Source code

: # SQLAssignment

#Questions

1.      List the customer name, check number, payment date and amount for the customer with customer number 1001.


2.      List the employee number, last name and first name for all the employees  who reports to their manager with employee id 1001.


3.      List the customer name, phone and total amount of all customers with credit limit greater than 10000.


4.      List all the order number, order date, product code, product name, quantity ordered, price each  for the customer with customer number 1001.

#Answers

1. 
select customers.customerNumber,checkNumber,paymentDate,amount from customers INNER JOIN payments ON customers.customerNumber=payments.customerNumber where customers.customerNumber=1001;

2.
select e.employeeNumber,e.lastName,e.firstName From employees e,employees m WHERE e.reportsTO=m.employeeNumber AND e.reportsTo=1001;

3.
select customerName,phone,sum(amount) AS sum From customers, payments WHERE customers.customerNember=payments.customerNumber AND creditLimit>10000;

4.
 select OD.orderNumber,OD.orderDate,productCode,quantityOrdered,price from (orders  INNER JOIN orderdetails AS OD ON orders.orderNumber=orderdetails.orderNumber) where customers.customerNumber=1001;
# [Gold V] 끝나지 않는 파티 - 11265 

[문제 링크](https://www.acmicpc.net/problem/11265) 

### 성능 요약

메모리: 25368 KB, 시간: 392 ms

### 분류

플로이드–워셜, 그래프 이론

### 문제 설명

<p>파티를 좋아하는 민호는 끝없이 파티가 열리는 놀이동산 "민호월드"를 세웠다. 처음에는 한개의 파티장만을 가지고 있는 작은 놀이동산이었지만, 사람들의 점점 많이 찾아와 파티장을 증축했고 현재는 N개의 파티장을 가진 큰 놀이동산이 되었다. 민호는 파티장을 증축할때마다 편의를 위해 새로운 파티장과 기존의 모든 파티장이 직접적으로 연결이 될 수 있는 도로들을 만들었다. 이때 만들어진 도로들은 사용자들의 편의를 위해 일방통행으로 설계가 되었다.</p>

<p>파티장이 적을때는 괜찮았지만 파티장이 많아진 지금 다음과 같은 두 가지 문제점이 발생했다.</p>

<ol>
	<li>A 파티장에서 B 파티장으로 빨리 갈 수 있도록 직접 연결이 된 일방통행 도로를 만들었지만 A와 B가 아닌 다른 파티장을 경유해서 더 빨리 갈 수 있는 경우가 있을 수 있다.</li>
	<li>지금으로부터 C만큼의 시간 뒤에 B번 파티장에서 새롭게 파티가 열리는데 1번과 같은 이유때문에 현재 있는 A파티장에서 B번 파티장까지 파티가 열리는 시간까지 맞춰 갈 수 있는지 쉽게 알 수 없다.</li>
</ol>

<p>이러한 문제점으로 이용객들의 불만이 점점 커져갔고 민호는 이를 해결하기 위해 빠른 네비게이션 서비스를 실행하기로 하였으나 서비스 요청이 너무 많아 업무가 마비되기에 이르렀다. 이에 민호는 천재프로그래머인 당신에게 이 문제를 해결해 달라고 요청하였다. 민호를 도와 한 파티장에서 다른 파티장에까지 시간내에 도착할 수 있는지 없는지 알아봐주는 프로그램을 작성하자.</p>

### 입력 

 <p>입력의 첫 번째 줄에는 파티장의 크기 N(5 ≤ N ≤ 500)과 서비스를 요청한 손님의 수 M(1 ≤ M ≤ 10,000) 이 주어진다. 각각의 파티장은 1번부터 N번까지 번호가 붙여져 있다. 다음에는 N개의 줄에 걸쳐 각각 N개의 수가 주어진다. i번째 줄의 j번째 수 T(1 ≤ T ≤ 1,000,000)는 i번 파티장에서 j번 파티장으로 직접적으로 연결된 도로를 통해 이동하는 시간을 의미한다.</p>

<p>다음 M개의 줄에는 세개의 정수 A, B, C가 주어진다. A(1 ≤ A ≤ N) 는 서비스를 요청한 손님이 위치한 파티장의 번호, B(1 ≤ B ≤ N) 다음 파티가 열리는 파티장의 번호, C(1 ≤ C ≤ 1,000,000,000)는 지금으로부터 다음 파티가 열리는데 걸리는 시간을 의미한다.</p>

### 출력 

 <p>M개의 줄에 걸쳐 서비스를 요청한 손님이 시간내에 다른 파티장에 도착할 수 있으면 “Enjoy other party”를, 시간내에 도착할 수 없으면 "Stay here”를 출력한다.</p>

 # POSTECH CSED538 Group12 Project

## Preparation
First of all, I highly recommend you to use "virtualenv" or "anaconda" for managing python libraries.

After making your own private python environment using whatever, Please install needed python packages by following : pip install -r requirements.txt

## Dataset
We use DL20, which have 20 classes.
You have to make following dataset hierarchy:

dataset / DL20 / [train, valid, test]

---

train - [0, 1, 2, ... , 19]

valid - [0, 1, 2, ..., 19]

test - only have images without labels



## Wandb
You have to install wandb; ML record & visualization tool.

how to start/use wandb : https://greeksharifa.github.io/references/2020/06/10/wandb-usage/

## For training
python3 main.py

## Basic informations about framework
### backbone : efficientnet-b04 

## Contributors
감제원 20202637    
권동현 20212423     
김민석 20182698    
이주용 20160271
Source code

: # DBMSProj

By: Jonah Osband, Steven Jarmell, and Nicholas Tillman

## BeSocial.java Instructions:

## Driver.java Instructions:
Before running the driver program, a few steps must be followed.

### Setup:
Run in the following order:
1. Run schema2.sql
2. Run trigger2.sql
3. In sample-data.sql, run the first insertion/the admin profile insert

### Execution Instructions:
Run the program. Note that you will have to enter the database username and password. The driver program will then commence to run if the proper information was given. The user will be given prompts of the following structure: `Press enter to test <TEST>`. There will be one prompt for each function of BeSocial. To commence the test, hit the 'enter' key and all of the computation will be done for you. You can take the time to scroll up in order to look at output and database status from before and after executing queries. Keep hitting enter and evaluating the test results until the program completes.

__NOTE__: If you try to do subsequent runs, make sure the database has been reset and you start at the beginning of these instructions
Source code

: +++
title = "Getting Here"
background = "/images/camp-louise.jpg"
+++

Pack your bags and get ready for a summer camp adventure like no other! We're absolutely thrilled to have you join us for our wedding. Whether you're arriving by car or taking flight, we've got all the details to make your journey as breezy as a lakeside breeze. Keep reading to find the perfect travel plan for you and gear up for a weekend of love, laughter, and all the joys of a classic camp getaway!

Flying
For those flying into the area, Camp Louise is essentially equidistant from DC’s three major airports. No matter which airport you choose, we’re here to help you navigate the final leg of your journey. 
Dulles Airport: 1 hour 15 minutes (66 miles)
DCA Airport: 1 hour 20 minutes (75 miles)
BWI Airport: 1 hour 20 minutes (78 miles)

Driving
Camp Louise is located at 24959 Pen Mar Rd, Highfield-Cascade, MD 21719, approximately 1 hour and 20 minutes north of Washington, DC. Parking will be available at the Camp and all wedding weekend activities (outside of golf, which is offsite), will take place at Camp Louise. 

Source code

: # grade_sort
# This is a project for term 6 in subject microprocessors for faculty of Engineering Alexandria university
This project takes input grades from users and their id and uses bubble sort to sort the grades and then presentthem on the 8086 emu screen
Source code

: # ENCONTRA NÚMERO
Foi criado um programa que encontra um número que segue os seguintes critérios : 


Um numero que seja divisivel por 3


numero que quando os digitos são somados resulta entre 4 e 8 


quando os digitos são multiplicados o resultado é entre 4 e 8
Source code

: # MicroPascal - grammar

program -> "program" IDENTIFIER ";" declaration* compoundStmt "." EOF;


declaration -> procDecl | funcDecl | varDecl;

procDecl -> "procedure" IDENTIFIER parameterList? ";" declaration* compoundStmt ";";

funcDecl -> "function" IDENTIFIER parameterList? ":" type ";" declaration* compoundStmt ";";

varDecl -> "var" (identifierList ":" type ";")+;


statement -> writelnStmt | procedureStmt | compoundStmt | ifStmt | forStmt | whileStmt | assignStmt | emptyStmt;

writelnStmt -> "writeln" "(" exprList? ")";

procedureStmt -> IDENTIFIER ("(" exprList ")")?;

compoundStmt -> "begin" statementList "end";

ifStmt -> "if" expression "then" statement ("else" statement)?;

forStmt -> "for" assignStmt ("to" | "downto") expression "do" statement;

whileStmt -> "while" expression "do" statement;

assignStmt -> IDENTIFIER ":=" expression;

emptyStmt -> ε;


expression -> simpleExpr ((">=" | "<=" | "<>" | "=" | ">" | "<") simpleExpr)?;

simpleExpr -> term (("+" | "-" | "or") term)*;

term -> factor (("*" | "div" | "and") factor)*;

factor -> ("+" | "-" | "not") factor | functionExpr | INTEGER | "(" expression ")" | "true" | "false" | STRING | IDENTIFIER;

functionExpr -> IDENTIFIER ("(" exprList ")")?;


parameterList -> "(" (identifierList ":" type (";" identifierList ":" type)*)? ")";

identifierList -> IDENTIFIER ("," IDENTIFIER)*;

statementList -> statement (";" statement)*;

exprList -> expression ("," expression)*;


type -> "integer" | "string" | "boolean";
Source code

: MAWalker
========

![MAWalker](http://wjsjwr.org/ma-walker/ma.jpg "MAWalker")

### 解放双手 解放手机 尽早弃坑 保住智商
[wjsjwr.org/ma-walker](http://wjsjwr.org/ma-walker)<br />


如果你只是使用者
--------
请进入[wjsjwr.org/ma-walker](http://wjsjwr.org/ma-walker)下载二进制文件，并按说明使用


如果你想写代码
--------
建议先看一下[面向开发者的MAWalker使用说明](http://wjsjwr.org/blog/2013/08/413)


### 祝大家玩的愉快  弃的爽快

▬▬▬

Reprint exactly the lines above that start at the one with "Camp Louise is located" and end at the one with "MicroPascal - grammar", keeping both and adding none.

• **Response to the task**
Camp Louise is located at 24959 Pen Mar Rd, Highfield-Cascade, MD 21719, approximately 1 hour and 20 minutes north of Washington, DC. Parking will be available at the Camp and all wedding weekend activities (outside of golf, which is offsite), will take place at Camp Louise. 

Source code

: # grade_sort
# This is a project for term 6 in subject microprocessors for faculty of Engineering Alexandria university
This project takes input grades from users and their id and uses bubble sort to sort the grades and then presentthem on the 8086 emu screen
Source code

: # ENCONTRA NÚMERO
Foi criado um programa que encontra um número que segue os seguintes critérios : 


Um numero que seja divisivel por 3


numero que quando os digitos são somados resulta entre 4 e 8 


quando os digitos são multiplicados o resultado é entre 4 e 8
Source code

: # MicroPascal - grammar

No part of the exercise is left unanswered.